Josh, c’est celui-là que tu voulais aussi ?
« Ouais, c’est naturel. La boxe est en plein essor dans ce pays, dans les salons britanniques. De grands combats ont eu lieu, pas plus grands que la rivalité nationale. J’en ai eu pas mal ces dernières années. Selby, Frampton, Kid Galahad – tout le monde aime les rivalités domestiques. Pour être honnête, j’ai fait partie du succès de Leigh d’une manière ou d’une autre, car si j’avais vaincu Lara à huis clos, Leigh n’aurait jamais eu cette chance contre Can Xu. J’aurais boxé Can Xu, je serais peut-être allé en Amérique – je suis peut-être à la retraite maintenant ! Il se passe des choses et il a affronté un de mes anciens adversaires que je n’ai pas réussi à vaincre – il l’a fait. J’ai donc l’impression d’avoir fait partie de son voyage.
Vous demandez-vous si vous avez encore ce qu’il faut pour concourir au plus haut niveau, Josh ? C’est une victoire sur vos quatre derniers.
« Si j’avais écouté les critiques, je ne serais jamais arrivé au niveau que j’ai atteint aujourd’hui. J’ai commencé lentement lors de mon dernier, et c’est tout – j’ai connu des jours meilleurs. C’est moi qui ai fini premier à la fin. J’ai toujours l’impression d’être dans la fleur de l’âge. Je fais vraiment. Je me sens au top de ma forme en ce moment.

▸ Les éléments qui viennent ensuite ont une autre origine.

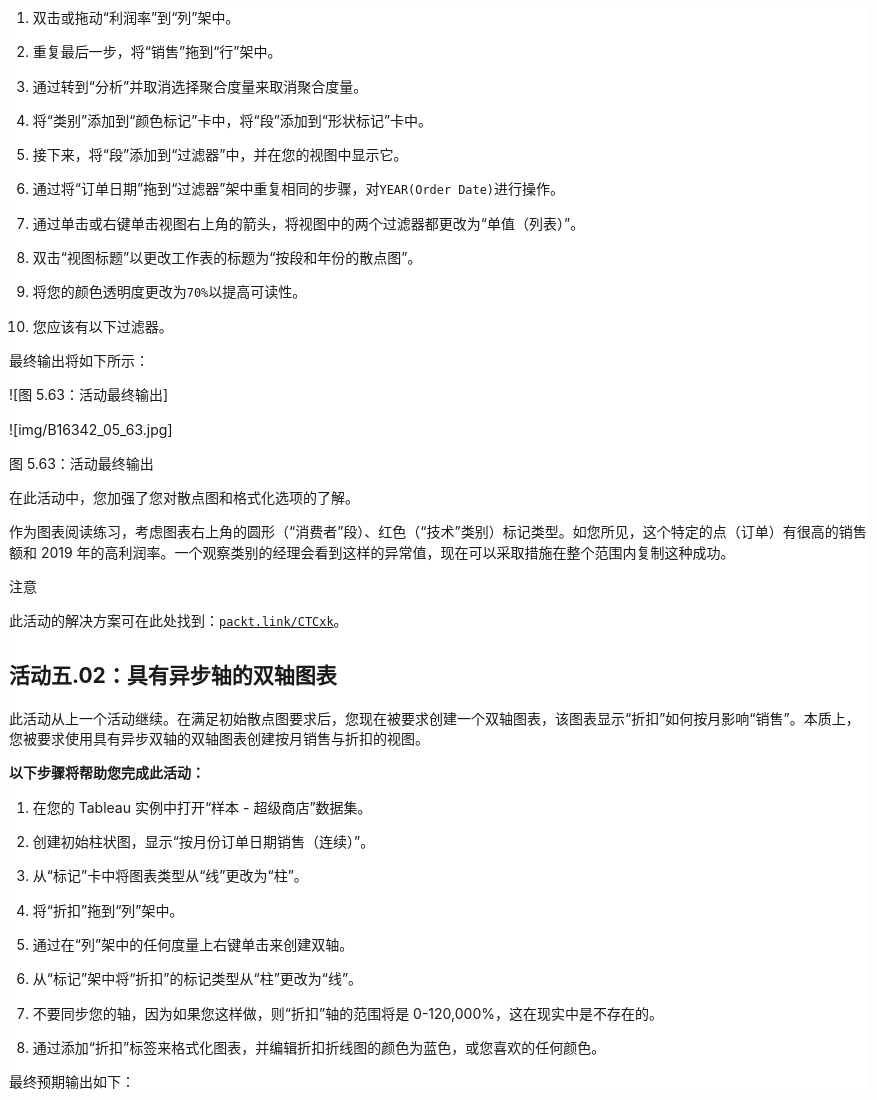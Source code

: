 1.  双击或拖动“利润率”到“列”架中。

1.  重复最后一步，将“销售”拖到“行”架中。

1.  通过转到“分析”并取消选择聚合度量来取消聚合度量。

1.  将“类别”添加到“颜色标记”卡中，将“段”添加到“形状标记”卡中。

1.  接下来，将“段”添加到“过滤器”中，并在您的视图中显示它。

1.  通过将“订单日期”拖到“过滤器”架中重复相同的步骤，对`YEAR(Order Date)`进行操作。

1.  通过单击或右键单击视图右上角的箭头，将视图中的两个过滤器都更改为“单值（列表）”。

1.  双击“视图标题”以更改工作表的标题为“按段和年份的散点图”。

1.  将您的颜色透明度更改为`70%`以提高可读性。

1.  您应该有以下过滤器。

最终输出将如下所示：

![图 5.63：活动最终输出]

![img/B16342_05_63.jpg]

图 5.63：活动最终输出

在此活动中，您加强了您对散点图和格式化选项的了解。

作为图表阅读练习，考虑图表右上角的圆形（“消费者”段）、红色（“技术”类别）标记类型。如您所见，这个特定的点（订单）有很高的销售额和 2019 年的高利润率。一个观察类别的经理会看到这样的异常值，现在可以采取措施在整个范围内复制这种成功。

注意

此活动的解决方案可在此处找到：[`packt.link/CTCxk`](https://packt.link/CTCxk)。

## 活动五.02：具有异步轴的双轴图表

此活动从上一个活动继续。在满足初始散点图要求后，您现在被要求创建一个双轴图表，该图表显示“折扣”如何按月影响“销售”。本质上，您被要求使用具有异步双轴的双轴图表创建按月销售与折扣的视图。

**以下步骤将帮助您完成此活动：**

1.  在您的 Tableau 实例中打开“样本 - 超级商店”数据集。

1.  创建初始柱状图，显示“按月份订单日期销售（连续）”。

1.  从“标记”卡中将图表类型从“线”更改为“柱”。

1.  将“折扣”拖到“列”架中。

1.  通过在“列”架中的任何度量上右键单击来创建双轴。

1.  从“标记”架中将“折扣”的标记类型从“柱”更改为“线”。

1.  不要同步您的轴，因为如果您这样做，则“折扣”轴的范围将是 0-120,000%，这在现实中是不存在的。

1.  通过添加“折扣”标签来格式化图表，并编辑折扣折线图的颜色为蓝色，或您喜欢的任何颜色。

最终预期输出如下：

Quel genre d’ambiance attendez-vous ?
« Il va y avoir une sacrée ambiance en ville, sans parler de l’arène. Je pense que Sheffield joue à Huddersfield, donc il y a une autre équipe du Yorkshire dans la ville. Ça va être une super soirée. Ce sont les combats pour lesquels je vis. Ceux-ci me donnent un semi-démarrage ! C’est bien d’en faire partie. Quand vous êtes là-dedans et que vous lancez des tirs – vous devez faire une pause une minute et penser : « c’est vivre un rêve » – j’ai hâte d’être là-dedans.
Vous rappelez-vous vous-mêmes ?
«Leigh accompagnera des personnes figurant dans mon répertoire comme Carl Frampton. Je respectais Carl avant le combat. Nous avons eu le combat de l’année. Les gens veulent nous voir nous déchirer. Mais nous sommes des combattants de la vieille école et les vrais fans sauront de quoi nous sommes capables. Ce n’est pas notre style d’aller à une conférence de presse et de commencer à crier, à crier et à nous insulter. C’est un respect mutuel. Nous allons au gymnase, nous nous entraînons dur et nous rentrons chez nos familles. Quand il est temps de l’allumer, il est temps de l’allumer. Une fois l’affaire terminée, nous nous serrons la main.